Governor issues disaster declaration for storms in Southeast Alaska

A row of post boxes in a deep snow bank
A row of mailboxes peek out from a snow berm on Tuesday, Jan. 11 in Juneau, Alaska. (Rashah McChesney/KTOO)

After a long weekend of damaging storms Gov. Mike Dunleavy has declared a disaster in some areas of Southeast Alaska. It includes the communities of Yakutat, Juneau, Haines and Skagway, and the boroughs where each city is located. 

That disaster declaration opens a pot of money for communities, federally recognized tribal organizations and some private nonprofits to apply for reimbursement for funds they spent combating the storms. 

Juneau Deputy City Manager Robert Barr said it also allows communities to formally ask for support from the state. 

“I don’t know that we will in this case but in the event of a major avalanche, a major flood, that kind of thing,” Barr said. “Then we may seek some actual one the grounds, physical, hands-on support in addition to tapping into the public assistance funding that’s available.”

A good example of that type of support is happening in Yakutat where the city issued a local disaster declaration and asked the state for help. The state sent in the National Guard who are responding to help the community clear snow and ice from public buildings and roads.

In Juneau, Barr said city leaders are still trying to figure out exactly what can be reimbursed. 

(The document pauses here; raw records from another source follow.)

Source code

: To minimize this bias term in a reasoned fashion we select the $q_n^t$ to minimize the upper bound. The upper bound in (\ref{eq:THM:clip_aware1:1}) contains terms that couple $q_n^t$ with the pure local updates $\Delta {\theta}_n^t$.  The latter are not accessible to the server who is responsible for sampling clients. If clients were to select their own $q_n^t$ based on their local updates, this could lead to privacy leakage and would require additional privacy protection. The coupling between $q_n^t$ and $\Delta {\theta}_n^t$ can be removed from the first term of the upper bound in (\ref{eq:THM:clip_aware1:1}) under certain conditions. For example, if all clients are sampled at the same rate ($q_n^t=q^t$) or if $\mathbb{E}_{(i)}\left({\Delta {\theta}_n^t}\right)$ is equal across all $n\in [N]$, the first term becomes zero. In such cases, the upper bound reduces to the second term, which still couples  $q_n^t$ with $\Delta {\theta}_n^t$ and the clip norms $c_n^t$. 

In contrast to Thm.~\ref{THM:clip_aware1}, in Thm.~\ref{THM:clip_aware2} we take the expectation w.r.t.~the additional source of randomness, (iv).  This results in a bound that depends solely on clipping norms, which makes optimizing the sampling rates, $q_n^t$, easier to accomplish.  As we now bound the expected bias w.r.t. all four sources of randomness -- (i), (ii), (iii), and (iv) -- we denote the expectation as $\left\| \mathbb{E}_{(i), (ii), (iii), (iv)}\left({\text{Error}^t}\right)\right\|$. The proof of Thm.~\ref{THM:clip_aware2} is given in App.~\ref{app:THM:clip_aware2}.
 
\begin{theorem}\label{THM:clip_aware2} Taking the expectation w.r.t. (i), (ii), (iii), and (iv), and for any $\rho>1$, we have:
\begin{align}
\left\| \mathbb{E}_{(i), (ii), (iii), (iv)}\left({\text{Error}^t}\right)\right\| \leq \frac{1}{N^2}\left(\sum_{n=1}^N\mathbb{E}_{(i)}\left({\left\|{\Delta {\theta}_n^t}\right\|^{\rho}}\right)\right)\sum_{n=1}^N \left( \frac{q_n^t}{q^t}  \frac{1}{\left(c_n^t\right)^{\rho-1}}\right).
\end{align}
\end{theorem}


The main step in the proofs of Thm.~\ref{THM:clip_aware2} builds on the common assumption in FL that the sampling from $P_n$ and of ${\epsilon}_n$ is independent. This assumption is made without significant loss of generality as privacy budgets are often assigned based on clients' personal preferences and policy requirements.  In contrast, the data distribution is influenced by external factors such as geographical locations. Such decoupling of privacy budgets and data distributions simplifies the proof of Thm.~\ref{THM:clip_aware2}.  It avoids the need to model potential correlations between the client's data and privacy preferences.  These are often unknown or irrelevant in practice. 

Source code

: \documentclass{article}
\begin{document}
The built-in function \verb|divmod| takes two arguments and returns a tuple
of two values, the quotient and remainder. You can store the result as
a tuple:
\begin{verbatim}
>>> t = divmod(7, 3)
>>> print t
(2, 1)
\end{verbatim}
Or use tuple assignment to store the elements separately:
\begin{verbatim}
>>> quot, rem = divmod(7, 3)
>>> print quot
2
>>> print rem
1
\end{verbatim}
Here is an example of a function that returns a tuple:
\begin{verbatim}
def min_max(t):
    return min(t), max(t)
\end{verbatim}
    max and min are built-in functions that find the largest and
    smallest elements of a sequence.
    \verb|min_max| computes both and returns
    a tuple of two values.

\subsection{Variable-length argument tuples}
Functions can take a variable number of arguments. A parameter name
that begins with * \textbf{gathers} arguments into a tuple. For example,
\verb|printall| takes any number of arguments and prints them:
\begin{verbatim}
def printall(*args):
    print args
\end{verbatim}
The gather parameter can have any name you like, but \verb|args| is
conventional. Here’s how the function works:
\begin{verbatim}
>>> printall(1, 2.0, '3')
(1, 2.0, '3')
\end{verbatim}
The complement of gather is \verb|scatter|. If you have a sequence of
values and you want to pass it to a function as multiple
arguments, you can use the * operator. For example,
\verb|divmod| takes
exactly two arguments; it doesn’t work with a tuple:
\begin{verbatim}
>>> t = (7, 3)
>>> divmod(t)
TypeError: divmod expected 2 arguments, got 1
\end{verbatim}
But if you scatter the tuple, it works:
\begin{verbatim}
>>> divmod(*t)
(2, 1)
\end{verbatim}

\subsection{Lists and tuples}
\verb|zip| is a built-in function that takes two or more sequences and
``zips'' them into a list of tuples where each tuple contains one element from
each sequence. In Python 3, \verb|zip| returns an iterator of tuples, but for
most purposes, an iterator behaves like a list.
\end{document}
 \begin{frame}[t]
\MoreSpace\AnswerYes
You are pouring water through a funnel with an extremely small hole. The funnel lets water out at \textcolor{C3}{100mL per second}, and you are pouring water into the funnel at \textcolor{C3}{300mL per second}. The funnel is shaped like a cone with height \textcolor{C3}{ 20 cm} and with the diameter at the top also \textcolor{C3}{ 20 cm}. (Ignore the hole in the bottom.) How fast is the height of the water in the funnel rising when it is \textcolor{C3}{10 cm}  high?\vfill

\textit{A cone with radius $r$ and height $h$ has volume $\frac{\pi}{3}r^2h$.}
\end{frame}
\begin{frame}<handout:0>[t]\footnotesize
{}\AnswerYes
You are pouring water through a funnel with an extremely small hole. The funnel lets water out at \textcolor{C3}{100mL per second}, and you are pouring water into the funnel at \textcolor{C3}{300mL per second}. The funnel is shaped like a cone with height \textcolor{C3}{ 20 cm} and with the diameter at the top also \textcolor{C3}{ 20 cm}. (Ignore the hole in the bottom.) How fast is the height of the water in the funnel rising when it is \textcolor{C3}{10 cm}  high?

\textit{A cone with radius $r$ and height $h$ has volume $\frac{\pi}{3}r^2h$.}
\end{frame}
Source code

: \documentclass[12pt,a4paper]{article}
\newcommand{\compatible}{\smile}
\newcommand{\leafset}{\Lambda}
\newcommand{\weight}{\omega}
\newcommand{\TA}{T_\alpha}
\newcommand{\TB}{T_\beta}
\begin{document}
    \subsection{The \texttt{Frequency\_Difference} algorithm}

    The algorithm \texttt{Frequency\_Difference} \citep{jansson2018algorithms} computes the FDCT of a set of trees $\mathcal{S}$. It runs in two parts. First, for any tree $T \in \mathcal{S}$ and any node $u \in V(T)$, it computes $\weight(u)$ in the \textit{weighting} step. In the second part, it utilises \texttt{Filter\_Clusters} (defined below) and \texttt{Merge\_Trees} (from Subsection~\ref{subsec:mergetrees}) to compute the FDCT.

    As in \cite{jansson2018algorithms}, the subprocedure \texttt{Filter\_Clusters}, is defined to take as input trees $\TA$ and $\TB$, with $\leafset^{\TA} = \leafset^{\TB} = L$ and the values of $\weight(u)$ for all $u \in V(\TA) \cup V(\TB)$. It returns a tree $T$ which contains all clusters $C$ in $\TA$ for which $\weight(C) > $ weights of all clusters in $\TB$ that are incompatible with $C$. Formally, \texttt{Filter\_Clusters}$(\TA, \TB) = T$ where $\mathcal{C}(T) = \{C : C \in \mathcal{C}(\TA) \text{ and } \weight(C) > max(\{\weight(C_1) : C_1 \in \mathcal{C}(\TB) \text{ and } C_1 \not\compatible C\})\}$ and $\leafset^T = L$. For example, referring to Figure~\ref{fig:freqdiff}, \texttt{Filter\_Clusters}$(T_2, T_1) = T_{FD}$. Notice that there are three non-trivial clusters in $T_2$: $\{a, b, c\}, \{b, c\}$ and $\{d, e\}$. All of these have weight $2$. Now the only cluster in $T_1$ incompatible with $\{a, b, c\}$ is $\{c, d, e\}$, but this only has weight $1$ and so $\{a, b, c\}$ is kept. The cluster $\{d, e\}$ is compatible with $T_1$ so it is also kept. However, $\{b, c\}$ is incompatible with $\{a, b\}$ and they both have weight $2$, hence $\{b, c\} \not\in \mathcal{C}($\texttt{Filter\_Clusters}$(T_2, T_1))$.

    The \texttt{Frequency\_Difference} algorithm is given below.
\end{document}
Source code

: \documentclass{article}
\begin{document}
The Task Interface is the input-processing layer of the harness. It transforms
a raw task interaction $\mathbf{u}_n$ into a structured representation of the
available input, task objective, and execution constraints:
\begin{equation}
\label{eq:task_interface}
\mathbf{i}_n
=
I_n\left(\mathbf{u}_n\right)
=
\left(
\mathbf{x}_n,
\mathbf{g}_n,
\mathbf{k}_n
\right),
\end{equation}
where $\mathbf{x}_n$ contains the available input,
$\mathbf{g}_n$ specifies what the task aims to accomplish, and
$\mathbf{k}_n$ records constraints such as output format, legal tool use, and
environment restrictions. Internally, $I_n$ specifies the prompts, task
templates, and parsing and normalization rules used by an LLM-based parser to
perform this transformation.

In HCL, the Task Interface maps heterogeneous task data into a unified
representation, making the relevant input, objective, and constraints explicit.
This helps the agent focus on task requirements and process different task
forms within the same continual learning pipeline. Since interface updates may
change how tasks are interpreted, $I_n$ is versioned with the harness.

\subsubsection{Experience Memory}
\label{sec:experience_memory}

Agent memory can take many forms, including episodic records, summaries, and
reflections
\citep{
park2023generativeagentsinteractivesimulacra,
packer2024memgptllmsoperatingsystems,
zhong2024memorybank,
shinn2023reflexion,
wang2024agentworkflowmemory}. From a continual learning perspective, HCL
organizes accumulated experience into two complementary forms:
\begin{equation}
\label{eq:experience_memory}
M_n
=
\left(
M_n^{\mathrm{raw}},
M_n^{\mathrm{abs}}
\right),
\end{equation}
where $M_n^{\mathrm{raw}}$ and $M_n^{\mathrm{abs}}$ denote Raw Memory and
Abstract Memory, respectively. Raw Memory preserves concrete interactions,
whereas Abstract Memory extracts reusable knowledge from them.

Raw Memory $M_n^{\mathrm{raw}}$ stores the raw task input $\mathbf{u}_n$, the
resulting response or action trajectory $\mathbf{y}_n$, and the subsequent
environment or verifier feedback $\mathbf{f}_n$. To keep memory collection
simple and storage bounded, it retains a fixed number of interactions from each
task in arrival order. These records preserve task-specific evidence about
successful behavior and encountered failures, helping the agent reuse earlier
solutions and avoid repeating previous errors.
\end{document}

“We’ve hired contractors to help with trucking snow around and getting it out of places because it’s more than we can handle in-house. We’ve completely blown our overtime budget for, you know, our own staff,” Barr said.

The city has its own overtime budget, but Barr said costs that came from the storm may be eligible for reimbursement. And, they’ll also be looking at damage to public facilities – like the flooded Riverbend Elementary School. 

This disaster declaration doesn’t cover individual needs – though there could be some trickle-down. 

Juneau Emergency Programs Manager Tom Mattice said this disaster was declared because Yakutat reached out to the state for help. 

“And the state said ‘well honor that request and we’ll even broaden that by including other jurisdictions that may also need help even though they haven’t raised their hands yet,” Mattice said. “… But once again, even in Yakutat, they’re not shoveling people’s roofs off. It’s a public assistance where they’ll helping the government, they’re protecting critical infrastructure and key resources and they’re doing things they need to do to keep the community on its feet.”

Mattice said even though help is on the way, in some cases – it might take a while. Reimbursement for these types of expenses can take years to come through.